== Source data ==
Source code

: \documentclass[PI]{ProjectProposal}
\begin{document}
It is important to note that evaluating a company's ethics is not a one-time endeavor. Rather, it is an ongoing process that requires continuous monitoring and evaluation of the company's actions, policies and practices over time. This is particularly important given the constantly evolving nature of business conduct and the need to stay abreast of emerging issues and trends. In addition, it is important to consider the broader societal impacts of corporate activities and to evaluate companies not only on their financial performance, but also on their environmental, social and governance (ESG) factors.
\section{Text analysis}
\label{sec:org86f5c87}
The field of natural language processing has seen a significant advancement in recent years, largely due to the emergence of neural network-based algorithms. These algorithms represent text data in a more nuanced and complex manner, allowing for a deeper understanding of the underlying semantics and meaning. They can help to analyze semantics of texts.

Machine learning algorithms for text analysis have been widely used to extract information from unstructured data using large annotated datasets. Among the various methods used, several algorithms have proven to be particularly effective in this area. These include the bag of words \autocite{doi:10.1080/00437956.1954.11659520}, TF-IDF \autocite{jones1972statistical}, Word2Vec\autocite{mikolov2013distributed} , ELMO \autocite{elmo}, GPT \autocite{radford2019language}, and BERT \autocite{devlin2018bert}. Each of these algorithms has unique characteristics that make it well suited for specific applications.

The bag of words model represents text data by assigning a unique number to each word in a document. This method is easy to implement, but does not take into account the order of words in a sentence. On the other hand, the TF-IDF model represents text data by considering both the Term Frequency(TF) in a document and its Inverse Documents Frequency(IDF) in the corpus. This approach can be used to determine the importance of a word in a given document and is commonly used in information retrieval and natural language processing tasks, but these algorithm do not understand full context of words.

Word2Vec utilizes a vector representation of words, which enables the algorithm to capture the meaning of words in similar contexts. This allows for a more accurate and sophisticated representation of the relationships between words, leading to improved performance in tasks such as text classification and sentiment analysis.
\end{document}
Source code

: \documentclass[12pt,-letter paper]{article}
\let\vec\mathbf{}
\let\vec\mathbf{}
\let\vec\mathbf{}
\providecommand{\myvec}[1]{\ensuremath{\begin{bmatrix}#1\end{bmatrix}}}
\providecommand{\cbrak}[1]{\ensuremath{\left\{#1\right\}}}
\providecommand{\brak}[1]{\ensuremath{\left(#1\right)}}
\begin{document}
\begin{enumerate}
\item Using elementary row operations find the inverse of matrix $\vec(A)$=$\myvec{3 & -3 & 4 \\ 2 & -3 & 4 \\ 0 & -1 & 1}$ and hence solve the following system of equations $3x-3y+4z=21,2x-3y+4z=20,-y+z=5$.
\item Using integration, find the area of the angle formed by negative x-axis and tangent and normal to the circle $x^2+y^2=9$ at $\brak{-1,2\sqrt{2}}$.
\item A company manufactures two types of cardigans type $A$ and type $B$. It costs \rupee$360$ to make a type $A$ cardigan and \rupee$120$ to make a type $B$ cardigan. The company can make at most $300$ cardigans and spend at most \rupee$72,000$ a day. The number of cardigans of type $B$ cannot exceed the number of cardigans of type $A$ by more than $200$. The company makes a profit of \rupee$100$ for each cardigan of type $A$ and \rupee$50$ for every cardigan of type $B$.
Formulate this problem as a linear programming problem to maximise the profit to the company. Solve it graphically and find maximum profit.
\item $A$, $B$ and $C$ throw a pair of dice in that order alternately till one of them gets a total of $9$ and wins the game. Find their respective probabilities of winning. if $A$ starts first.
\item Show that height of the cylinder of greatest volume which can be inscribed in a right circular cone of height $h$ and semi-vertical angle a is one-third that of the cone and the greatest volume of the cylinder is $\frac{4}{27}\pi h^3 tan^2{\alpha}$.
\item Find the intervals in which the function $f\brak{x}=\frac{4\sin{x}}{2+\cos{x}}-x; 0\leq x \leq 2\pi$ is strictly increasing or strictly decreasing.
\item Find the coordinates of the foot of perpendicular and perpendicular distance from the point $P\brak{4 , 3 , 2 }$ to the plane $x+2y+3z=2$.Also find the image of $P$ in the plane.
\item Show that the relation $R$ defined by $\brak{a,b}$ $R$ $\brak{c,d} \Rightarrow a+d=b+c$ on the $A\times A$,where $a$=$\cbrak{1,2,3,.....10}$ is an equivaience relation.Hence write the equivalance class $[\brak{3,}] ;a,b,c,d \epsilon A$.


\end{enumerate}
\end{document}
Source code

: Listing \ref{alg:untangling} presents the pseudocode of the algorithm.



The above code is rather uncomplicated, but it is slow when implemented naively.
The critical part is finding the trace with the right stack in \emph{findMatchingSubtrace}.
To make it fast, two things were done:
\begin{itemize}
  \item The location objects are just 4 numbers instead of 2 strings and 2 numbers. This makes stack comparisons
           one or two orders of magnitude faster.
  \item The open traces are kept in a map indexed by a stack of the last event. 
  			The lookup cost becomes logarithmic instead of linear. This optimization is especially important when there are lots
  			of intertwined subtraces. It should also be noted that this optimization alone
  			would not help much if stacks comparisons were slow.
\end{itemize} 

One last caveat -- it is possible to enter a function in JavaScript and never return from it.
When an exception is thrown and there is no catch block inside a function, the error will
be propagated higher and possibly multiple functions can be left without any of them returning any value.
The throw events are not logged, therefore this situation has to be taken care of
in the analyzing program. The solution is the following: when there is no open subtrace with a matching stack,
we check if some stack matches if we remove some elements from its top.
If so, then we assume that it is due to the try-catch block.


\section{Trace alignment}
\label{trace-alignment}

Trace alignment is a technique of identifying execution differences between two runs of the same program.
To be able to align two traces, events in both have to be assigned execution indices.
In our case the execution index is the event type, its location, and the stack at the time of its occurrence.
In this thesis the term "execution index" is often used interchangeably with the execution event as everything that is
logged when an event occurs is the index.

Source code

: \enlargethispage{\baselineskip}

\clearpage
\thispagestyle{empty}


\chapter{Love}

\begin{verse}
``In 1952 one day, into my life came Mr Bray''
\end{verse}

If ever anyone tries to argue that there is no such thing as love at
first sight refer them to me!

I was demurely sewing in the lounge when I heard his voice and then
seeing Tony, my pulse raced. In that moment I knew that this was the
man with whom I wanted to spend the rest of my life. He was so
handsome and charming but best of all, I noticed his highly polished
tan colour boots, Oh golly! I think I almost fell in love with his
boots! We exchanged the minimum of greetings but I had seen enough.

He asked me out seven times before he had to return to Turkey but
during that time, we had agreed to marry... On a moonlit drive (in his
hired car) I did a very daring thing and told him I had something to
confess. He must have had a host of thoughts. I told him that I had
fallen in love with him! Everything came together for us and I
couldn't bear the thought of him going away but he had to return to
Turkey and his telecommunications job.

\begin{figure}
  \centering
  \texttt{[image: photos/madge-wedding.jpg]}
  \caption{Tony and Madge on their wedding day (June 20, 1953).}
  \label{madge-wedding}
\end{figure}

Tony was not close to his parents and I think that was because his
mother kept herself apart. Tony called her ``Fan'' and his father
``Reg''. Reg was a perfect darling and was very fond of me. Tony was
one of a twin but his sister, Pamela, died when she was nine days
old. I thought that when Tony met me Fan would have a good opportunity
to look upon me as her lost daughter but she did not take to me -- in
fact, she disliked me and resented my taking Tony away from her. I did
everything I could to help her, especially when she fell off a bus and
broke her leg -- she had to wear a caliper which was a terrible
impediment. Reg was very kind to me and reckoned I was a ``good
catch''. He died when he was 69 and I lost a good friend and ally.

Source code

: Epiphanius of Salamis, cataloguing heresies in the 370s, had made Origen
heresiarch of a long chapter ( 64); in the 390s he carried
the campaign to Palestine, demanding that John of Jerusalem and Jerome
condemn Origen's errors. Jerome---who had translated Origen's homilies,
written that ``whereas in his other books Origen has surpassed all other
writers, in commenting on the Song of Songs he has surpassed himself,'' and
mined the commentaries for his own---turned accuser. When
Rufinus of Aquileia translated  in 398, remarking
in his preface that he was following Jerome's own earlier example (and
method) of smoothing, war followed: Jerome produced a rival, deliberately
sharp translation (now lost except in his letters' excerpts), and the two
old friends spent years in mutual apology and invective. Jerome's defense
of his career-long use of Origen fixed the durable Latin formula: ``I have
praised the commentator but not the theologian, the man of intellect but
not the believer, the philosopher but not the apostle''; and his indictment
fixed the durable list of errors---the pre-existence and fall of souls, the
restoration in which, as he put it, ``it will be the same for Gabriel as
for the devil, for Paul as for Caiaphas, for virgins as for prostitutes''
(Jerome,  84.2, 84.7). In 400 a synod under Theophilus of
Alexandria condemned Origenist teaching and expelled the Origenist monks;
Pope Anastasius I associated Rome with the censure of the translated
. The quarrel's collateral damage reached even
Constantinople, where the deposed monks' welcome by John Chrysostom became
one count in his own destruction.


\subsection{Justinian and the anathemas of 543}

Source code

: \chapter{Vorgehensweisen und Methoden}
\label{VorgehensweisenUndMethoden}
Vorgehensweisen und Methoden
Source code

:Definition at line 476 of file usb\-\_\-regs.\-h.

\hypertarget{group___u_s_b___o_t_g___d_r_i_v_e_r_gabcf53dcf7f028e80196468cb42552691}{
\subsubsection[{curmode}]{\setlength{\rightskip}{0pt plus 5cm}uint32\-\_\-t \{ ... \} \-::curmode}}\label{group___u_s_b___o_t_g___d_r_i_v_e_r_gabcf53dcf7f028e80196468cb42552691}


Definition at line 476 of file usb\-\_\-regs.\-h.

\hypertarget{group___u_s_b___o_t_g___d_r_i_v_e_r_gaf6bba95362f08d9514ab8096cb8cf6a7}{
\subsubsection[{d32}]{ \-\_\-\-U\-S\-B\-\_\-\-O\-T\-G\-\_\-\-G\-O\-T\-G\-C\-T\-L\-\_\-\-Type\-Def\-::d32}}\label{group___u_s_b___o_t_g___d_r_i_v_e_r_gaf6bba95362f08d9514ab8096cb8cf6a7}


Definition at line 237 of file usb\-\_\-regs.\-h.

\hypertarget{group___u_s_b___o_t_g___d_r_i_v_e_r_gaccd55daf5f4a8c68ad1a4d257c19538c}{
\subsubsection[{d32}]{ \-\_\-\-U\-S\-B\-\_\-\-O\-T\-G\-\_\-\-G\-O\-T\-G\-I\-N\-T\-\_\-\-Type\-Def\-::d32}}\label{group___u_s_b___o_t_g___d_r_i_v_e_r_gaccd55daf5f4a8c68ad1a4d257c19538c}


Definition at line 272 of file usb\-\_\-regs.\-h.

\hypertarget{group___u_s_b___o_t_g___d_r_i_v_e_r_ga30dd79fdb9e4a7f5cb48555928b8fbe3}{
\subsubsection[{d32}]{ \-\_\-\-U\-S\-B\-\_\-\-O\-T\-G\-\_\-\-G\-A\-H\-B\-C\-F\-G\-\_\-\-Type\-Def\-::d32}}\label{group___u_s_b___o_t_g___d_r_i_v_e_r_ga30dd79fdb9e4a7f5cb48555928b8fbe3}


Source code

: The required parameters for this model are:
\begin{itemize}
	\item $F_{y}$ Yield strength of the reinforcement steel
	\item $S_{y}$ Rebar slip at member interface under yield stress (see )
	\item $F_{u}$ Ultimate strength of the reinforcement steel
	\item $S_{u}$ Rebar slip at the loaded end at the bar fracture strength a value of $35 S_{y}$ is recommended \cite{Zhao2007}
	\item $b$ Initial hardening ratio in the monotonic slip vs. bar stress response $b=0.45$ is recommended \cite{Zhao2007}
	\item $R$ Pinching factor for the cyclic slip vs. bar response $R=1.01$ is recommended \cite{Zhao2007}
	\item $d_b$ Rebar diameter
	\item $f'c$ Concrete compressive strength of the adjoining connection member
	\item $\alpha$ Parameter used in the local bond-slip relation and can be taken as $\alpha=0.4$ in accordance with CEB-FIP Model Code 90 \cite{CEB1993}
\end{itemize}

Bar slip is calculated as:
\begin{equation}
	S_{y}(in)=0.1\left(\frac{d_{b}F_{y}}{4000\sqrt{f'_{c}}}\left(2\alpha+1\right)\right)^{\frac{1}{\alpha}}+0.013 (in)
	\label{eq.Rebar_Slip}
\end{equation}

== Prompt ==
Nothing but a number, please, for how many lines of the data hold "value".

== Written solution ==
2